Sauerlandia Attendorn und das Sinfonische Blasorchester des Musikzuges Ennest begeisterten beim Konzert „Lichter der Einheit“

Um Punkt 19.30 Uhr wurde das Licht  in der Pfarrkirche ausgeschaltet. Nur die kleinen Lämpchen an den Notenständern der Musiker waren noch eingeschaltet. Dann startete das Sinfonische Blasorchester unter der musikalischen Leitung von Ingo Samp dieses beeindruckende Konzert mit dem Kürassiermarsch „Großer Kurfürst“. Gleichzeitig wurde der Innenraum des Sauerländer Doms nach und nach von vorne nach hinten in dunkeltotes Licht getaucht.

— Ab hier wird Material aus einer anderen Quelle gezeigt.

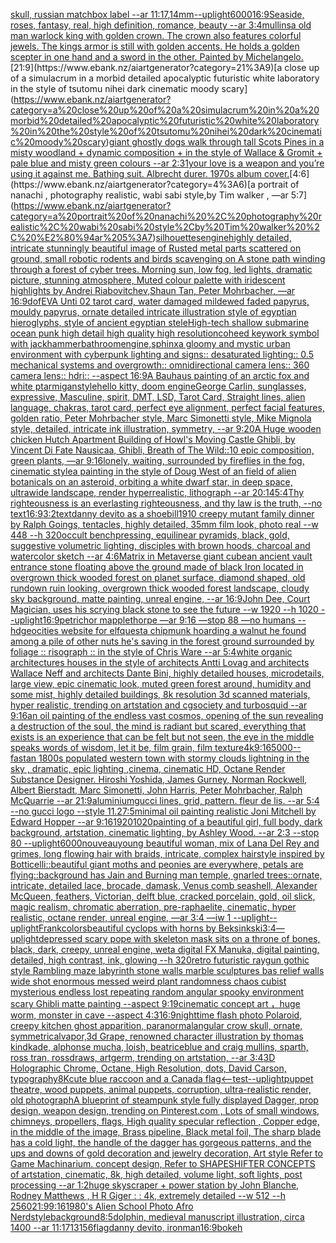 [skull, russian matchbox label --ar 11:17](https://www.ebank.nz/aiartgenerator?category=skull%2C%20russian%20matchbox%20label%20--ar%2011%3A17)[,14mm](https://www.ebank.nz/aiartgenerator?category=%2C14mm)[--uplight](https://www.ebank.nz/aiartgenerator?category=--uplight)[6000](https://www.ebank.nz/aiartgenerator?category=6000)[16:9](https://www.ebank.nz/aiartgenerator?category=16%3A9)[Seaside, roses, fantasy, real, high definition, romance, beauty --ar 3:4](https://www.ebank.nz/aiartgenerator?category=Seaside%2C%20roses%2C%20fantasy%2C%20real%2C%20high%20definition%2C%20romance%2C%20beauty%20--ar%203%3A4)[mullins](https://www.ebank.nz/aiartgenerator?category=mullins)[a old man warlock king with golden crown. The crown also features colorful jewels. The kings armor is still with golden accents. He holds a golden scepter in one hand and a sword in the other. Painted by Michelangelo.](https://www.ebank.nz/aiartgenerator?category=a%20old%20man%20warlock%20king%20with%20golden%20crown.%20The%20crown%20also%20features%20colorful%20jewels.%20The%20kings%20armor%20is%20still%20with%20golden%20accents.%20He%20holds%20a%20golden%20scepter%20in%20one%20hand%20and%20a%20sword%20in%20the%20other.%20Painted%20by%20Michelangelo.)[21:9](https://www.ebank.nz/aiartgenerator?category=21%3A9)[a close up of a simulacrum in a morbid detailed apocalyptic futuristic white laboratory in the style of tsutomu nihei dark cinematic moody scary](https://www.ebank.nz/aiartgenerator?category=a%20close%20up%20of%20a%20simulacrum%20in%20a%20morbid%20detailed%20apocalyptic%20futuristic%20white%20laboratory%20in%20the%20style%20of%20tsutomu%20nihei%20dark%20cinematic%20moody%20scary)[giant ghostly dogs walk through tall Scots Pines in a misty woodland + dynamic composition + in the style of Wallace & Gromit + pale blue and misty green colours --ar 2:3](https://www.ebank.nz/aiartgenerator?category=giant%20ghostly%20dogs%20walk%20through%20tall%20Scots%20Pines%20in%20a%20misty%20woodland%20%2B%20dynamic%20composition%20%2B%20in%20the%20style%20of%20Wallace%20%26%20Gromit%20%2B%20pale%20blue%20and%20misty%20green%20colours%20--ar%202%3A3)[1](https://www.ebank.nz/aiartgenerator?category=1)[your love is a weapon and you’re using it against me. Bathing suit. Albrecht durer. 1970s album cover.](https://www.ebank.nz/aiartgenerator?category=your%20love%20is%20a%20weapon%20and%20you%E2%80%99re%20using%20it%20against%20me.%20Bathing%20suit.%20Albrecht%20durer.%201970s%20album%20cover.)[4:6](https://www.ebank.nz/aiartgenerator?category=4%3A6)[a portrait of nanachi , photography realistic, wabi sabi style,by Tim walker , —ar 5:7](https://www.ebank.nz/aiartgenerator?category=a%20portrait%20of%20nanachi%20%2C%20photography%20realistic%2C%20wabi%20sabi%20style%2Cby%20Tim%20walker%20%2C%20%E2%80%94ar%205%3A7)[silhouettes](https://www.ebank.nz/aiartgenerator?category=silhouettes)[engine](https://www.ebank.nz/aiartgenerator?category=engine)[highly detailed, intricate stunningly beautiful image of Rusted metal parts scattered on ground, small robotic rodents and birds scavenging on A stone path winding through a forest of cyber trees. Morning sun, low fog, led lights, dramatic picture, stunning atmosphere, Muted colour palette with iridescent highlights by Andrei Riabovitchev,Shaun Tan, Peter Mohrbacher, —ar 16:9](https://www.ebank.nz/aiartgenerator?category=highly%20detailed%2C%20intricate%20stunningly%20beautiful%20image%20of%20Rusted%20metal%20parts%20scattered%20on%20ground%2C%20small%20robotic%20rodents%20and%20birds%20scavenging%20on%20A%20stone%20path%20winding%20through%20a%20forest%20of%20cyber%20trees.%20Morning%20sun%2C%20low%20fog%2C%20led%20lights%2C%20dramatic%20picture%2C%20stunning%20atmosphere%2C%20Muted%20colour%20palette%20with%20iridescent%20highlights%20by%20Andrei%20Riabovitchev%2CShaun%20Tan%2C%20Peter%20Mohrbacher%2C%20%E2%80%94ar%2016%3A9)[dof](https://www.ebank.nz/aiartgenerator?category=dof)[EVA Unti 02 tarot card, water damaged mildewed faded papyrus, mouldy papyrus, ornate detailed intricate illustration style of egyptian hieroglyphs, style of ancient egyptian stele](https://www.ebank.nz/aiartgenerator?category=EVA%20Unti%2002%20tarot%20card%2C%20water%20damaged%20mildewed%20faded%20papyrus%2C%20mouldy%20papyrus%2C%20ornate%20detailed%20intricate%20illustration%20style%20of%20egyptian%20hieroglyphs%2C%20style%20of%20ancient%20egyptian%20stele)[High-tech shallow submarine ocean punk high detail high quality high resolution](https://www.ebank.nz/aiartgenerator?category=High-tech%20shallow%20submarine%20ocean%20punk%20high%20detail%20high%20quality%20high%20resolution)[coheed keywork symbol with jackhammer](https://www.ebank.nz/aiartgenerator?category=coheed%20keywork%20symbol%20with%20jackhammer)[bathroom](https://www.ebank.nz/aiartgenerator?category=bathroom)[engine,](https://www.ebank.nz/aiartgenerator?category=engine%2C)[sphinx](https://www.ebank.nz/aiartgenerator?category=sphinx)[a gloomy and mystic urban environment with cyberpunk lighting and signs:: desaturated lighting:: 0.5 mechanical systems and overgrowth:: omnidirectional camera lens:: 360 camera lens:: hdri:: --aspect 16:9](https://www.ebank.nz/aiartgenerator?category=a%20gloomy%20and%20mystic%20urban%20environment%20with%20cyberpunk%20lighting%20and%20signs%3A%3A%20desaturated%20lighting%3A%3A%200.5%20mechanical%20systems%20and%20overgrowth%3A%3A%20omnidirectional%20camera%20lens%3A%3A%20360%20camera%20lens%3A%3A%20hdri%3A%3A%20--aspect%2016%3A9)[A Bauhaus painting of an arctic fox and white ptarmigan](https://www.ebank.nz/aiartgenerator?category=A%20Bauhaus%20painting%20of%20an%20arctic%20fox%20and%20white%20ptarmigan)[style](https://www.ebank.nz/aiartgenerator?category=style)[hello kitty, doom engine](https://www.ebank.nz/aiartgenerator?category=hello%20kitty%2C%20doom%20engine)[George Carlin, sunglasses, expressive, Masculine, spirit, DMT, LSD, Tarot Card, Straight lines, alien language, chakras, tarot card, perfect eye alignment, perfect facial features, golden ratio, Peter Mohrbacher style, Marc Simonetti style, Mike Mignola style, detailed, intricate ink illustration, symmetry, --ar 9:20](https://www.ebank.nz/aiartgenerator?category=George%20Carlin%2C%20sunglasses%2C%20expressive%2C%20Masculine%2C%20spirit%2C%20DMT%2C%20LSD%2C%20Tarot%20Card%2C%20Straight%20lines%2C%20alien%20language%2C%20chakras%2C%20tarot%20card%2C%20perfect%20eye%20alignment%2C%20perfect%20facial%20features%2C%20golden%20ratio%2C%20Peter%20Mohrbacher%20style%2C%20Marc%20Simonetti%20style%2C%20Mike%20Mignola%20style%2C%20detailed%2C%20intricate%20ink%20illustration%2C%20symmetry%2C%20--ar%209%3A20)[A Huge wooden chicken Hutch Apartment Building of Howl's Moving Castle Ghibli, by Vincent Di Fate Nausicaa, Ghibli, Breath of The Wild::10 epic composition, green plants, —ar 9:16](https://www.ebank.nz/aiartgenerator?category=A%20Huge%20wooden%20chicken%20Hutch%20Apartment%20Building%20of%20Howl%27s%20Moving%20Castle%20Ghibli%2C%20by%20Vincent%20Di%20Fate%20Nausicaa%2C%20Ghibli%2C%20Breath%20of%20The%20Wild%3A%3A10%20epic%20composition%2C%20green%20plants%2C%20%E2%80%94ar%209%3A16)[lonely, waiting, surrounded by fireflies in the fog, cinematic style](https://www.ebank.nz/aiartgenerator?category=lonely%2C%20waiting%2C%20surrounded%20by%20fireflies%20in%20the%20fog%2C%20cinematic%20style)[a painting in the style of Doug West of an field of alien botanicals on an asteroid, orbiting a white dwarf star, in deep space, ultrawide landscape, render hyperrealistic, lithograph --ar 20:14](https://www.ebank.nz/aiartgenerator?category=a%20painting%20in%20the%20style%20of%20Doug%20West%20of%20an%20field%20of%20alien%20botanicals%20on%20an%20asteroid%2C%20orbiting%20a%20white%20dwarf%20star%2C%20in%20deep%20space%2C%20ultrawide%20landscape%2C%20render%20hyperrealistic%2C%20lithograph%20--ar%2020%3A14)[5:4](https://www.ebank.nz/aiartgenerator?category=5%3A4)[Thy righteousness is an everlasting righteousness, and thy law is the truth, --no text](https://www.ebank.nz/aiartgenerator?category=Thy%20righteousness%20is%20an%20everlasting%20righteousness%2C%20and%20thy%20law%20is%20the%20truth%2C%20--no%20text)[16:9](https://www.ebank.nz/aiartgenerator?category=16%3A9)[3:2](https://www.ebank.nz/aiartgenerator?category=3%3A2)[text](https://www.ebank.nz/aiartgenerator?category=text)[danny devito as a shoebill](https://www.ebank.nz/aiartgenerator?category=danny%20devito%20as%20a%20shoebill)[1910 creepy mutant family dinner by Ralph Goings, tentacles, highly detailed, 35mm film look, photo real --w 448 --h 320](https://www.ebank.nz/aiartgenerator?category=1910%20creepy%20mutant%20family%20dinner%20by%20Ralph%20Goings%2C%20tentacles%2C%20highly%20detailed%2C%2035mm%20film%20look%2C%20photo%20real%20--w%20448%20--h%20320)[occult benchpressing, equilinear pyramids, black, gold, suggestive volumetric lighting, disciples with brown hoods, charcoal and watercolor sketch --ar 4:6](https://www.ebank.nz/aiartgenerator?category=occult%20benchpressing%2C%20equilinear%20pyramids%2C%20black%2C%20gold%2C%20suggestive%20volumetric%20lighting%2C%20disciples%20with%20brown%20hoods%2C%20charcoal%20and%20watercolor%20sketch%20--ar%204%3A6)[Matrix in Metaverse giant cube](https://www.ebank.nz/aiartgenerator?category=Matrix%20in%20Metaverse%20giant%20cube)[an ancient vault entrance stone floating above the ground made of black Iron located in overgrown thick wooded forest on planet surface, diamond shaped, old rundown ruin looking, overgrown thick wooded forest landscape, cloudy sky background, matte painting, unreal engine, --ar 16:9](https://www.ebank.nz/aiartgenerator?category=an%20ancient%20vault%20entrance%20stone%20floating%20above%20the%20ground%20made%20of%20black%20Iron%20located%20in%20overgrown%20thick%20wooded%20forest%20on%20planet%20surface%2C%20diamond%20shaped%2C%20old%20rundown%20ruin%20looking%2C%20overgrown%20thick%20wooded%20forest%20landscape%2C%20cloudy%20sky%20background%2C%20matte%20painting%2C%20unreal%20engine%2C%20--ar%2016%3A9)[John Dee, Court Magician, uses his scrying black stone to see the future  --w 1920 --h 1020 --uplight](https://www.ebank.nz/aiartgenerator?category=John%20Dee%2C%20Court%20Magician%2C%20uses%20his%20scrying%20black%20stone%20to%20see%20the%20future%20%20--w%201920%20--h%201020%20--uplight)[16:9](https://www.ebank.nz/aiartgenerator?category=16%3A9)[petrichor mapplethorpe —ar 9:16 —stop 88 —no humans --hd](https://www.ebank.nz/aiartgenerator?category=petrichor%20mapplethorpe%20%E2%80%94ar%209%3A16%20%E2%80%94stop%2088%20%E2%80%94no%20humans%20--hd)[geocities website for elfquest](https://www.ebank.nz/aiartgenerator?category=geocities%20website%20for%20elfquest)[a chipmunk hoarding a walnut he found among a pile of other nuts he's saving in the forest ground surrounded by foliage :: risograph :: in the style of Chris Ware --ar 5:4](https://www.ebank.nz/aiartgenerator?category=a%20chipmunk%20hoarding%20a%20walnut%20he%20found%20among%20a%20pile%20of%20other%20nuts%20he%27s%20saving%20in%20the%20forest%20ground%20surrounded%20by%20foliage%20%3A%3A%20risograph%20%3A%3A%20in%20the%20style%20of%20Chris%20Ware%20--ar%205%3A4)[white organic architectures houses in the style of architects Antti Lovag and architects Wallace Neff and architects Dante Bini, highly detailed houses, microdetails, large view, epic cinematic look, muted green forest around, humidity and some mist, highly detailed buildings, 8k resolution 3d scanned materials, hyper realistic, trending on artstation and cgsociety and turbosquid --ar 9:16](https://www.ebank.nz/aiartgenerator?category=white%20organic%20architectures%20houses%20in%20the%20style%20of%20architects%20Antti%20Lovag%20and%20architects%20Wallace%20Neff%20and%20architects%20Dante%20Bini%2C%20highly%20detailed%20houses%2C%20microdetails%2C%20large%20view%2C%20epic%20cinematic%20look%2C%20muted%20green%20forest%20around%2C%20humidity%20and%20some%20mist%2C%20highly%20detailed%20buildings%2C%208k%20resolution%203d%20scanned%20materials%2C%20hyper%20realistic%2C%20trending%20on%20artstation%20and%20cgsociety%20and%20turbosquid%20--ar%209%3A16)[an oil painting of the endless vast cosmos, opening of the sun revealing a destruction of the soul, the mind is radiant but scared, everything that exists is an experience that can be felt but not seen, the eye in the middle speaks words of wisdom, let it be, film grain, film texture](https://www.ebank.nz/aiartgenerator?category=an%20oil%20painting%20of%20the%20endless%20vast%20cosmos%2C%20opening%20of%20the%20sun%20revealing%20a%20destruction%20of%20the%20soul%2C%20the%20mind%20is%20radiant%20but%20scared%2C%20everything%20that%20exists%20is%20an%20experience%20that%20can%20be%20felt%20but%20not%20seen%2C%20the%20eye%20in%20the%20middle%20speaks%20words%20of%20wisdom%2C%20let%20it%20be%2C%20film%20grain%2C%20film%20texture)[4k](https://www.ebank.nz/aiartgenerator?category=4k)[9:16](https://www.ebank.nz/aiartgenerator?category=9%3A16)[5000](https://www.ebank.nz/aiartgenerator?category=5000)[--fast](https://www.ebank.nz/aiartgenerator?category=--fast)[an 1800s populated western town with stormy clouds lightning in the sky , dramatic, epic lighting ,cinema, cinematic HD, Octane Render Substance Designer. Hiroshi Yoshida, James Gurney, Norman Rockwell, Albert Bierstadt, Marc Simonetti, John Harris, Peter Mohrbacher, Ralph McQuarrie --ar 21:9](https://www.ebank.nz/aiartgenerator?category=an%201800s%20populated%20western%20town%20with%20stormy%20clouds%20lightning%20in%20the%20sky%20%2C%20dramatic%2C%20epic%20lighting%20%2Ccinema%2C%20cinematic%20HD%2C%20Octane%20Render%20Substance%20Designer.%20Hiroshi%20Yoshida%2C%20James%20Gurney%2C%20Norman%20Rockwell%2C%20Albert%20Bierstadt%2C%20Marc%20Simonetti%2C%20John%20Harris%2C%20Peter%20Mohrbacher%2C%20Ralph%20McQuarrie%20--ar%2021%3A9)[aluminium](https://www.ebank.nz/aiartgenerator?category=aluminium)[gucci lines, grid, pattern. fleur de lis. --ar 5:4 --no gucci logo --style 1](https://www.ebank.nz/aiartgenerator?category=gucci%20lines%2C%20grid%2C%20pattern.%20fleur%20de%20lis.%20--ar%205%3A4%20--no%20gucci%20logo%20--style%201)[1.2](https://www.ebank.nz/aiartgenerator?category=1.2)[7:5](https://www.ebank.nz/aiartgenerator?category=7%3A5)[minimal oil painting realistic Joni Mitchell by Edward Hopper --ar 9:16](https://www.ebank.nz/aiartgenerator?category=minimal%20oil%20painting%20realistic%20Joni%20Mitchell%20by%20Edward%20Hopper%20--ar%209%3A16)[1920](https://www.ebank.nz/aiartgenerator?category=1920)[1020](https://www.ebank.nz/aiartgenerator?category=1020)[painting of a beautiful girl, full body, dark background, artstation, cinematic lighting, by Ashley Wood. --ar 2:3 --stop 80 --uplight](https://www.ebank.nz/aiartgenerator?category=painting%20of%20a%20beautiful%20girl%2C%20full%20body%2C%20dark%20background%2C%20artstation%2C%20cinematic%20lighting%2C%20by%20Ashley%20Wood.%20--ar%202%3A3%20--stop%2080%20--uplight)[6000](https://www.ebank.nz/aiartgenerator?category=6000)[nouveau](https://www.ebank.nz/aiartgenerator?category=nouveau)[young beautiful woman, mix of Lana Del Rey and grimes, long flowing hair with braids, intricate, complex hairstyle inspired by Botticelli::beautiful giant moths and peonies are everywhere, petals are flying::background has Jain and Burning man temple, gnarled trees::ornate, intricate, detailed lace, brocade, damask, Venus comb seashell, Alexander McQueen, feathers, Victorian, delft blue, cracked porcelain, gold, oil slick, magic realism, chromatic aberration, pre-raphaelite, cinematic, hyper realistic, octane render, unreal engine, —ar 3:4 —iw 1 --uplight](https://www.ebank.nz/aiartgenerator?category=young%20beautiful%20woman%2C%20mix%20of%20Lana%20Del%20Rey%20and%20grimes%2C%20long%20flowing%20hair%20with%20braids%2C%20intricate%2C%20complex%20hairstyle%20inspired%20by%20Botticelli%3A%3Abeautiful%20giant%20moths%20and%20peonies%20are%20everywhere%2C%20petals%20are%20flying%3A%3Abackground%20has%20Jain%20and%20Burning%20man%20temple%2C%20gnarled%20trees%3A%3Aornate%2C%20intricate%2C%20detailed%20lace%2C%20brocade%2C%20damask%2C%20Venus%20comb%20seashell%2C%20Alexander%20McQueen%2C%20feathers%2C%20Victorian%2C%20delft%20blue%2C%20cracked%20porcelain%2C%20gold%2C%20oil%20slick%2C%20magic%20realism%2C%20chromatic%20aberration%2C%20pre-raphaelite%2C%20cinematic%2C%20hyper%20realistic%2C%20octane%20render%2C%20unreal%20engine%2C%20%E2%80%94ar%203%3A4%20%E2%80%94iw%201%20--uplight)[--uplight](https://www.ebank.nz/aiartgenerator?category=--uplight)[Frank](https://www.ebank.nz/aiartgenerator?category=Frank)[colors](https://www.ebank.nz/aiartgenerator?category=colors)[beautiful cyclops with horns by Beksinkski](https://www.ebank.nz/aiartgenerator?category=beautiful%20cyclops%20with%20horns%20by%20Beksinkski)[3:4](https://www.ebank.nz/aiartgenerator?category=3%3A4)[—uplight](https://www.ebank.nz/aiartgenerator?category=%E2%80%94uplight)[depressed scary pope with skeleton mask sits on a throne of bones, black, dark, creepy, unreal engine, weta digital FX Manuka, digital painting, detailed, high contrast, ink, glowing --h 320](https://www.ebank.nz/aiartgenerator?category=depressed%20scary%20pope%20with%20skeleton%20mask%20sits%20on%20a%20throne%20of%20bones%2C%20black%2C%20dark%2C%20creepy%2C%20unreal%20engine%2C%20weta%20digital%20FX%20Manuka%2C%20digital%20painting%2C%20detailed%2C%20high%20contrast%2C%20ink%2C%20glowing%20--h%20320)[retro futuristic raygun gothic style Rambling maze labyrinth stone walls marble sculptures bas relief walls wide shot enormous messed weird plant randomness chaos  cubist mysterious endless lost repeating random angular spooky environment scary Ghibli matte painting --aspect 9:19](https://www.ebank.nz/aiartgenerator?category=retro%20futuristic%20raygun%20gothic%20style%20Rambling%20maze%20labyrinth%20stone%20walls%20marble%20sculptures%20bas%20relief%20walls%20wide%20shot%20enormous%20messed%20weird%20plant%20randomness%20chaos%20%20cubist%20mysterious%20endless%20lost%20repeating%20random%20angular%20spooky%20environment%20scary%20Ghibli%20matte%20painting%20--aspect%209%3A19)[cinematic concept art ，huge worm, monster in cave  --aspect 4:3](https://www.ebank.nz/aiartgenerator?category=cinematic%20concept%20art%20%EF%BC%8Chuge%20worm%2C%20monster%20in%20cave%20%20--aspect%204%3A3)[16:9](https://www.ebank.nz/aiartgenerator?category=16%3A9)[nighttime flash photo Polaroid, creepy kitchen ghost apparition, paranormal](https://www.ebank.nz/aiartgenerator?category=nighttime%20flash%20photo%20Polaroid%2C%20creepy%20kitchen%20ghost%20apparition%2C%20paranormal)[angular crow skull, ornate, symmetrical](https://www.ebank.nz/aiartgenerator?category=angular%20crow%20skull%2C%20ornate%2C%20symmetrical)[vapor,](https://www.ebank.nz/aiartgenerator?category=vapor%2C)[3d Grape, renowned character illustration by thomas kindkade, alphonse mucha, loish, beatriceblue and craig mullins, sparth, ross tran, rossdraws, artgerm, trending on artstation, --ar 3:4](https://www.ebank.nz/aiartgenerator?category=3d%20Grape%2C%20renowned%20character%20illustration%20by%20thomas%20kindkade%2C%20alphonse%20mucha%2C%20loish%2C%20beatriceblue%20and%20craig%20mullins%2C%20sparth%2C%20ross%20tran%2C%20rossdraws%2C%20artgerm%2C%20trending%20on%20artstation%2C%20--ar%203%3A4)[3D Holographic Chrome, Octane, High Resolution, dots, David Carson, typography](https://www.ebank.nz/aiartgenerator?category=3D%20Holographic%20Chrome%2C%20Octane%2C%20High%20Resolution%2C%20dots%2C%20David%20Carson%2C%20typography)[8K](https://www.ebank.nz/aiartgenerator?category=8K)[cute blue raccoon and a Canada flag](https://www.ebank.nz/aiartgenerator?category=cute%20blue%20raccoon%20and%20a%20Canada%20flag)[<--test](https://www.ebank.nz/aiartgenerator?category=%3C--test)[--uplight](https://www.ebank.nz/aiartgenerator?category=--uplight)[puppet theatre, wood puppets, animal puppets, corruption, ultra-realistic render, old photograph](https://www.ebank.nz/aiartgenerator?category=puppet%20theatre%2C%20wood%20puppets%2C%20animal%20puppets%2C%20corruption%2C%20ultra-realistic%20render%2C%20old%20photograph)[A blueprint of steampunk style fully displayed Dagger, prop design, weapon design,  trending on Pinterest.com , Lots of small windows, chimneys, propellers, flags, High quality specular reflection ,  Copper  edge, in the middle of the image, Brass pipeline,  Black metal foil,  The sharp blade has a cold light, the handle of the dagger has gorgeous patterns, and the ups and downs of gold decoration and jewelry decoration, Art style Refer to Game Machinarium.  concept design, Refer to SHAPESHIFTER CONCEPTS  of artstation, cinematic,  8k, high detailed,  volume light,  soft lights,  post processing    --ar 1:2](https://www.ebank.nz/aiartgenerator?category=A%20blueprint%20of%20steampunk%20style%20fully%20displayed%20Dagger%2C%20prop%20design%2C%20weapon%20design%2C%20%20trending%20on%20Pinterest.com%20%2C%20Lots%20of%20small%20windows%2C%20chimneys%2C%20propellers%2C%20flags%2C%20High%20quality%20specular%20reflection%20%2C%20%20Copper%20%20edge%2C%20in%20the%20middle%20of%20the%20image%2C%20Brass%20pipeline%2C%20%20Black%20metal%20foil%2C%20%20The%20sharp%20blade%20has%20a%20cold%20light%2C%20the%20handle%20of%20the%20dagger%20has%20gorgeous%20patterns%2C%20and%20the%20ups%20and%20downs%20of%20gold%20decoration%20and%20jewelry%20decoration%2C%20Art%20style%20Refer%20to%20Game%20Machinarium.%20%20concept%20design%2C%20Refer%20to%20SHAPESHIFTER%20CONCEPTS%20%20of%20artstation%2C%20cinematic%2C%20%208k%2C%20high%20detailed%2C%20%20volume%20light%2C%20%20soft%20lights%2C%20%20post%20processing%20%20%20%20--ar%201%3A2)[huge skyscraper + power station by John Blanche, Rodney Matthews , H R Giger : : 4k, extremely detailed --w 512 --h 2560](https://www.ebank.nz/aiartgenerator?category=huge%20skyscraper%20%2B%20power%20station%20by%20John%20Blanche%2C%20Rodney%20Matthews%20%2C%20H%20R%20Giger%20%3A%20%3A%204k%2C%20extremely%20detailed%20--w%20512%20--h%202560)[21:9](https://www.ebank.nz/aiartgenerator?category=21%3A9)[9:16](https://www.ebank.nz/aiartgenerator?category=9%3A16)[1980's Alien School Photo Afro Nerd](https://www.ebank.nz/aiartgenerator?category=1980%27s%20Alien%20School%20Photo%20Afro%20Nerd)[style](https://www.ebank.nz/aiartgenerator?category=style)[background](https://www.ebank.nz/aiartgenerator?category=background)[8:5](https://www.ebank.nz/aiartgenerator?category=8%3A5)[dolphin, medieval manuscript illustration, circa 1400 --ar 11:17](https://www.ebank.nz/aiartgenerator?category=dolphin%2C%20medieval%20manuscript%20illustration%2C%20circa%201400%20--ar%2011%3A17)[13156](https://www.ebank.nz/aiartgenerator?category=13156)[flag](https://www.ebank.nz/aiartgenerator?category=flag)[danny devito, ironman](https://www.ebank.nz/aiartgenerator?category=danny%20devito%2C%20ironman)[16:9](https://www.ebank.nz/aiartgenerator?category=16%3A9)[bokeh](https://www.ebank.nz/aiartgenerator?category=bokeh)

„Lichter der Einheit“ war das Motto und dies wurde im Laufe des Events immer wieder  durch viele bunte Lichteffekte aus vielen Scheinwerfern stimmungsvoll bei den einzelnen Musikstücken umgesetzt. So etwas hat es in diesem Umfang im Sauerländer Dom noch nicht gegeben!  So wurde das Wahrzeichen der Stadt Attendorn durch 50 farbig ausgestattete LED-Scheinwerfer passend zu jedem Musikvortrag ausgeleuchtet. Auch das Gewölbe der Kirche wurde unterschiedlich beleuchtet: vom dunkelrot über gelb und grün bis hin zu einem satten lila war alles vertreten. Ein Konzert der Extraklasse für die Sinne der über 900 Zuhörer und Zuschauer.

In seiner Begrüßungsansprache ging Pastor Andreas Neuser auf die Ereignisse vor 25 Jahren ein. Begonnen hat damals alles in den Kirchen, wo die Christen sich trafen um danach friedlich auf den Straßen zu rufen „Wir sind das Volk – wir sind ein Volk“.

Nach der „Kleinen Fuge in g-moll“ von Johann Sebastian Bach ging Bürgermeister Christian Pospischil auch auf die aktuelle Situation bei den Flüchtlingen ein. Er rief dazu auf, sich solidarisch mit den Flüchtlingen zu zeigen und den Menschen, die zu uns kommen, auch zu helfen.

Im ersten Block der Sauerlandia wurden die anspruchsvollen Stücke „Jubilate Deo“, „Ave Maria“ (arrangiert von Chorleiter Christoph Ohm) und das weltbekannte „Panis angelicus“ von César Franck mit dem Tenorsolo von Otto Höffer vorgetragen.

Beim anschließenden „Marche des soldats de Robert  Bruce“ des Sinfonischen Blasorchesters zeigten Verena Brieden und Frank Regeling ihr musikalisches Können durch ihr Flötensolo.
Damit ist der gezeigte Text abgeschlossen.